Conjugate gradient is guaranteed to minimize convex quadratic function of $n$ variables in at most $n$ steps. All conjugate gradient methods are equivalent on a quadratic function, so the difference is how they behave on other functions. Generally CG can be thought of as very computationally inexpensive alternative to Quasi-Newton methods.

Consider the following quadratic function: $$ f(x) = (2*x + 3*y - 5)^2 + (5*x - 2*y - 3)^2 $$

If we run gradient descent with a line search, we see a staircase-like path, whereas CG is guaranteed to minimize it in two steps.

In [ ]:

Copied!





fig, ax = plt.subplots(ncols=2, figsize=(12,6))
ax = np.ravel(ax)
# ---------------------------------- GD ---------------------------------- #
func = FunctionDescent("lstsq")
optimizer = tz.Modular(
    func.parameters(),
    tz.m.StrongWolfe(c2=0.1, a_init="first-order"),
)
func.run(optimizer, max_steps=10)
func.plot(ax=ax[0])
ax[0].set_title("GD")

# ------------------------------- CG ------------------------------ #
func = FunctionDescent("lstsq")
optimizer = tz.Modular(
    func.parameters(),
    tz.m.FletcherReeves(),
    tz.m.StrongWolfe(c2=0.1, a_init="first-order"),
)
func.run(optimizer, max_steps=2)
func.plot( ax=ax[1])
ax[1].set_title("CG")

plt.show()
fig, ax = plt.subplots(ncols=2, figsize=(12,6))
ax = np.ravel(ax)
# ---------------------------------- GD ---------------------------------- #
func = FunctionDescent("lstsq")
optimizer = tz.Modular(
    func.parameters(),
    tz.m.StrongWolfe(c2=0.1, a_init="first-order"),
)
func.run(optimizer, max_steps=10)
func.plot(ax=ax[0])
ax[0].set_title("GD")

# ------------------------------- CG ------------------------------ #
func = FunctionDescent("lstsq")
optimizer = tz.Modular(
    func.parameters(),
    tz.m.FletcherReeves(),
    tz.m.StrongWolfe(c2=0.1, a_init="first-order"),
)
func.run(optimizer, max_steps=2)
func.plot( ax=ax[1])
ax[1].set_title("CG")

plt.show()

finished in 0.0s., reached loss = 9.86e-10                                      
finished in 0.0s., reached loss = 4.8e-11

No description has been provided for this image

The way CG should generally be used in torchzero is this:

optimizer = tz.Modular(
    model.parameters(),
    tz.m.BirginMartinezRestart(tz.m.FletcherReeves()),
    tz.m.StrongWolfe(c2=0.1, a_init="first-order", fallback=True),
)

CG should be restarted every once in a while. For example a simple restarting strategy is restarting every $n$ steps, where $n$ is number of variables, which we can do by passing restart_interval="auto", or specify an integer. Torchzero also implements Powell's[1] and Birgin-Martinez[2] restart strategies.

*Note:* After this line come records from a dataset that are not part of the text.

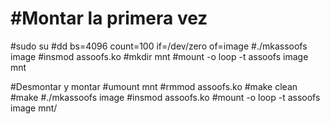 # #Montar la primera vez
#sudo su
#dd bs=4096 count=100 if=/dev/zero of=image
#./mkassoofs image
#insmod assoofs.ko
#mkdir mnt
#mount -o loop -t assoofs image mnt

#Desmontar y montar
#umount mnt
#rmmod assoofs.ko
#make clean
#make
#./mkassoofs image
#insmod assoofs.ko
#mount -o loop -t assoofs image mnt/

The StrongWolfe line search is recommended because CG requires step size to be determined accurately to work.

CG doesn't produce well-scaled updates, therefore we use the a_init="first-order" argument which sets initial step size by assuming first-order change in the function at current iterate will be the same as that obtained at the previous step.

c2=0.1 sets tolerance for curvature condition to 0.1 (by default it is 0.9), meaning curvature condition is stronger. The value of 0.1 is suggested in Jorge Nocedal and Stephen J. Wright - Numerical Optimization.

However it is possible that there is no point which satisfies curvature condition of 0.1, especially on weirder functions, meaning the line search will never propose a new point and optimization gets stuck. By setting fallback=True, when no point satisfying the conditions is found after maximum number of iterations, we allow line search to return the lowest point it found.

[1] Powell, Michael James David. "Restart procedures for the conjugate gradient method." Mathematical programming 12.1 (1977): 241-254.

[2] Birgin, Ernesto G., and José Mario Martínez. "A spectral conjugate gradient method for unconstrained optimization." Applied Mathematics & Optimization 43.2 (2001): 117-128.

In [3]:

Copied!





fig, ax = plt.subplots(ncols=2, figsize=(12,6))
ax = np.ravel(ax)
# ---------------------------------- GD ---------------------------------- #
func = FunctionDescent("rosen")
optimizer = tz.Modular(
    func.parameters(),
    tz.m.StrongWolfe(c2=0.1, a_init="first-order", fallback=True),
)
func.run(optimizer, max_steps=100)
func.plot(log_contour=True, ax=ax[0])
ax[0].set_title("GD")

# ------------------------------- CG ------------------------------ #
func = FunctionDescent("rosen")
optimizer = tz.Modular(
    func.parameters(),
    tz.m.BirginMartinezRestart(tz.m.FletcherReeves()),
    tz.m.StrongWolfe(c2=0.1, a_init="first-order", fallback=True),
)
func.run(optimizer, max_steps=50)
func.plot(log_contour=True, ax=ax[1])
ax[1].set_title("CG")

plt.show()
fig, ax = plt.subplots(ncols=2, figsize=(12,6))
ax = np.ravel(ax)
# ---------------------------------- GD ---------------------------------- #
func = FunctionDescent("rosen")
optimizer = tz.Modular(
    func.parameters(),
    tz.m.StrongWolfe(c2=0.1, a_init="first-order", fallback=True),
)
func.run(optimizer, max_steps=100)
func.plot(log_contour=True, ax=ax[0])
ax[0].set_title("GD")

# ------------------------------- CG ------------------------------ #
func = FunctionDescent("rosen")
optimizer = tz.Modular(
    func.parameters(),
    tz.m.BirginMartinezRestart(tz.m.FletcherReeves()),
    tz.m.StrongWolfe(c2=0.1, a_init="first-order", fallback=True),
)
func.run(optimizer, max_steps=50)
func.plot(log_contour=True, ax=ax[1])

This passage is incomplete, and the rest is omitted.